■ Pictures paired with source code ■

=== Begin Enclosure ===

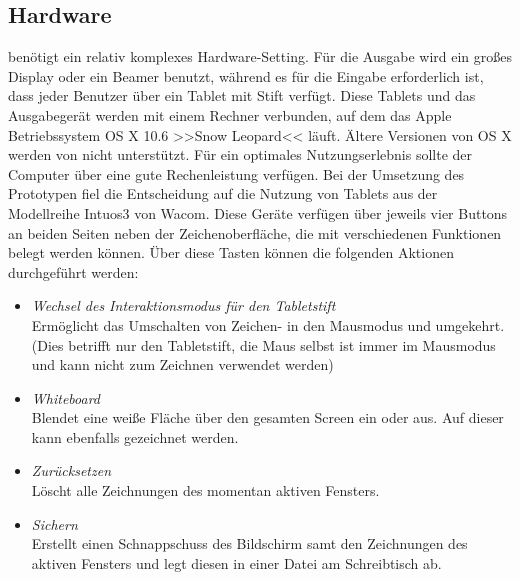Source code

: \subsection{Hardware} \label{ssec:hardware} 
\scribbler benötigt ein relativ komplexes Hardware-Setting. Für die Ausgabe wird ein großes Display oder ein Beamer benutzt, während es für die Eingabe erforderlich ist, dass jeder Benutzer über ein Tablet mit Stift verfügt. Diese Tablets und das Ausgabegerät werden mit einem Rechner verbunden, auf dem das Apple Betriebssystem OS X 10.6 >>Snow Leopard<< läuft. Ältere Versionen von OS X werden von \scribbler nicht unterstützt. Für ein optimales Nutzungserlebnis sollte der Computer über eine gute Rechenleistung verfügen. Bei der Umsetzung des Prototypen fiel die Entscheidung auf die Nutzung von Tablets aus der Modellreihe Intuos3 von Wacom. Diese Geräte verfügen über jeweils vier Buttons an beiden Seiten neben der Zeichenoberfläche, die mit verschiedenen Funktionen belegt werden können. Über diese Tasten können die folgenden Aktionen durchgeführt werden:

\begin{itemize}
	\item \emph{Wechsel des Interaktionsmodus für den Tabletstift}\\
	Ermöglicht das Umschalten von Zeichen- in den Mausmodus und umgekehrt. (Dies betrifft nur den Tabletstift, die Maus selbst ist immer im Mausmodus und kann nicht zum Zeichnen verwendet werden)
	\item \emph{Whiteboard}\\
	Blendet eine weiße Fläche über den gesamten Screen ein oder aus. Auf dieser kann ebenfalls gezeichnet werden.
	\item \emph{Zurücksetzen}\\
	Löscht alle Zeichnungen des momentan aktiven Fensters.
	\item \emph{Sichern}\\
	Erstellt einen Schnappschuss des Bildschirm samt den Zeichnungen des aktiven Fensters und legt diesen in einer Datei am Schreibtisch ab.
\end{itemize}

=== End Enclosure ===

■ What is required ■
Every line above in which the word "emph" is present must be copied into the answer.

■ Solution below ■
	\item \emph{Wechsel des Interaktionsmodus für den Tabletstift}\\
	\item \emph{Whiteboard}\\
	\item \emph{Zurücksetzen}\\
	\item \emph{Sichern}\\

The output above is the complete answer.